Hey there cool cats and dog friends! S’up? So sporadic snow storms aside, spring has officially sprung in Montreal and I am beyond thrilled that crotchety and clingy old man winter is getting rained-out. Let’s hug you guys!!

What else is super about spring? Kittens. Yep. There will soon be an abundance of kittens. Either roaming the streets, in horrible pet stores or overwhelmed shelters. For those who adopt (I implore you to adopt!) you’ll soon be faced with the decision of how to deal with your kitten’s, soon to be a cat, bestest friend: their claws. It’s true some cats use their nails more than others. For the owners of felines who enjoy leaving a mark there comes a time when the subject of declawing comes to surface.

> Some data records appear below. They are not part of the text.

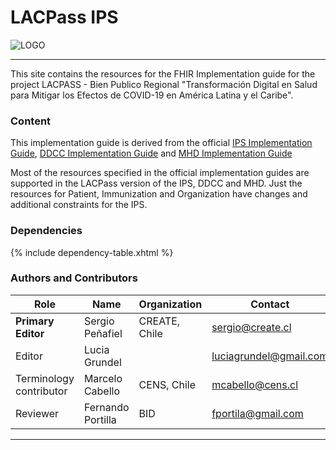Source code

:# LACPass IPS

![LOGO](https://racsel.org/gallery_gen/e02faae0d48126fb295b3badf0f1002f_898x348_fit.png)
  
------

This site contains the resources for the FHIR Implementation guide for the project LACPASS - Bien Publico Regional "Transformación Digital en Salud para Mitigar los Efectos de COVID-19 en América Latina y el Caribe".

### Content

This implementation guide is derived from the official [IPS Implementation Guide](https://build.fhir.org/ig/HL7/fhir-ips/), [DDCC Implementation Guide](https://worldhealthorganization.github.io/ddcc/) and [MHD Implementation Guide](https://profiles.ihe.net/ITI/MHD/)

Most of the resources specified in the official implementation guides are supported in the LACPass version of the IPS, DDCC and MHD. Just the resources for Patient, Immunization and Organization have changes and additional constraints for the IPS.

### Dependencies

{% include dependency-table.xhtml %}

### Authors and Contributors

| Role  | Name | Organization | Contact |
| --- | --- | --- | --- |
| **Primary Editor** | Sergio Peñafiel | CREATE, Chile | sergio@create.cl |
| Editor | Lucia Grundel |  | luciagrundel@gmail.com |
| Terminology contributor | Marcelo Cabello | CENS, Chile | mcabello@cens.cl |
| Reviewer | Fernando Portilla | BID | fportila@gmail.com |

-------
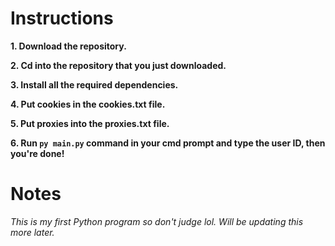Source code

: # Instructions
**1. Download the repository.**

**2. Cd into the repository that you just downloaded.**

**3. Install all the required dependencies.**

**4. Put cookies in the cookies.txt file.**

**5. Put proxies into the proxies.txt file.**

**6. Run `py main.py` command in your cmd prompt and type the user ID, then you're done!**

# Notes
*This is my first Python program so don't judge lol. Will be updating this more later.*
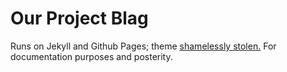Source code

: # Our Project Blag
Runs on Jekyll and Github Pages; theme [shamelessly stolen.](https://github.com/nielsenramon/chalk) For documentation purposes and posterity.
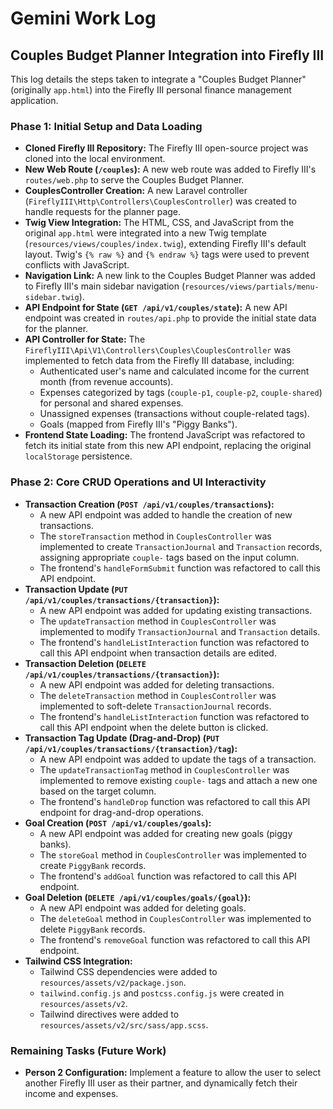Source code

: # Gemini Work Log

## Couples Budget Planner Integration into Firefly III

This log details the steps taken to integrate a "Couples Budget Planner" (originally `app.html`) into the Firefly III personal finance management application.

### Phase 1: Initial Setup and Data Loading

*   **Cloned Firefly III Repository:** The Firefly III open-source project was cloned into the local environment.
*   **New Web Route (`/couples`):** A new web route was added to Firefly III's `routes/web.php` to serve the Couples Budget Planner.
*   **CouplesController Creation:** A new Laravel controller (`FireflyIII\Http\Controllers\CouplesController`) was created to handle requests for the planner page.
*   **Twig View Integration:** The HTML, CSS, and JavaScript from the original `app.html` were integrated into a new Twig template (`resources/views/couples/index.twig`), extending Firefly III's default layout. Twig's `{% raw %}` and `{% endraw %}` tags were used to prevent conflicts with JavaScript.
*   **Navigation Link:** A new link to the Couples Budget Planner was added to Firefly III's main sidebar navigation (`resources/views/partials/menu-sidebar.twig`).
*   **API Endpoint for State (`GET /api/v1/couples/state`):** A new API endpoint was created in `routes/api.php` to provide the initial state data for the planner.
*   **API Controller for State:** The `FireflyIII\Api\V1\Controllers\Couples\CouplesController` was implemented to fetch data from the Firefly III database, including:
    *   Authenticated user's name and calculated income for the current month (from revenue accounts).
    *   Expenses categorized by tags (`couple-p1`, `couple-p2`, `couple-shared`) for personal and shared expenses.
    *   Unassigned expenses (transactions without couple-related tags).
    *   Goals (mapped from Firefly III's "Piggy Banks").
*   **Frontend State Loading:** The frontend JavaScript was refactored to fetch its initial state from this new API endpoint, replacing the original `localStorage` persistence.

### Phase 2: Core CRUD Operations and UI Interactivity

*   **Transaction Creation (`POST /api/v1/couples/transactions`):**
    *   A new API endpoint was added to handle the creation of new transactions.
    *   The `storeTransaction` method in `CouplesController` was implemented to create `TransactionJournal` and `Transaction` records, assigning appropriate `couple-` tags based on the input column.
    *   The frontend's `handleFormSubmit` function was refactored to call this API endpoint.
*   **Transaction Update (`PUT /api/v1/couples/transactions/{transaction}`):**
    *   A new API endpoint was added for updating existing transactions.
    *   The `updateTransaction` method in `CouplesController` was implemented to modify `TransactionJournal` and `Transaction` details.
    *   The frontend's `handleListInteraction` function was refactored to call this API endpoint when transaction details are edited.
*   **Transaction Deletion (`DELETE /api/v1/couples/transactions/{transaction}`):**
    *   A new API endpoint was added for deleting transactions.
    *   The `deleteTransaction` method in `CouplesController` was implemented to soft-delete `TransactionJournal` records.
    *   The frontend's `handleListInteraction` function was refactored to call this API endpoint when the delete button is clicked.
*   **Transaction Tag Update (Drag-and-Drop) (`PUT /api/v1/couples/transactions/{transaction}/tag`):**
    *   A new API endpoint was added to update the tags of a transaction.
    *   The `updateTransactionTag` method in `CouplesController` was implemented to remove existing `couple-` tags and attach a new one based on the target column.
    *   The frontend's `handleDrop` function was refactored to call this API endpoint for drag-and-drop operations.
*   **Goal Creation (`POST /api/v1/couples/goals`):**
    *   A new API endpoint was added for creating new goals (piggy banks).
    *   The `storeGoal` method in `CouplesController` was implemented to create `PiggyBank` records.
    *   The frontend's `addGoal` function was refactored to call this API endpoint.
*   **Goal Deletion (`DELETE /api/v1/couples/goals/{goal}`):**
    *   A new API endpoint was added for deleting goals.
    *   The `deleteGoal` method in `CouplesController` was implemented to delete `PiggyBank` records.
    *   The frontend's `removeGoal` function was refactored to call this API endpoint.
*   **Tailwind CSS Integration:**
    *   Tailwind CSS dependencies were added to `resources/assets/v2/package.json`.
    *   `tailwind.config.js` and `postcss.config.js` were created in `resources/assets/v2`.
    *   Tailwind directives were added to `resources/assets/v2/src/sass/app.scss`.

### Remaining Tasks (Future Work)

*   **Person 2 Configuration:** Implement a feature to allow the user to select another Firefly III user as their partner, and dynamically fetch their income and expenses.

The subject of declawing makes my claws come out 

So, what does declawing involve? Lets pretend that your hand is your cat’s paw (the magic of imagination.) Now, you see your nail? Pretend that’s a cat claw. Most people assume that declawing involves simply removing the claw (your nail.) This is a lie. Look back at your hand. If I were to declaw you not only could you no longer apply funky nail art but you’d also be needing some serious medical attention because I am not a licensed surgeon and all the tips of your fingers up to the first joint would be gone.

“What’s the number to 911?” – Homer Simpson.

My personal opinion on declawing is that it’s selfish and disrespectful but that’s just me. Being one to never give an opinion without backing it, here are 6 reasons why you shouldn’t declaw your cat.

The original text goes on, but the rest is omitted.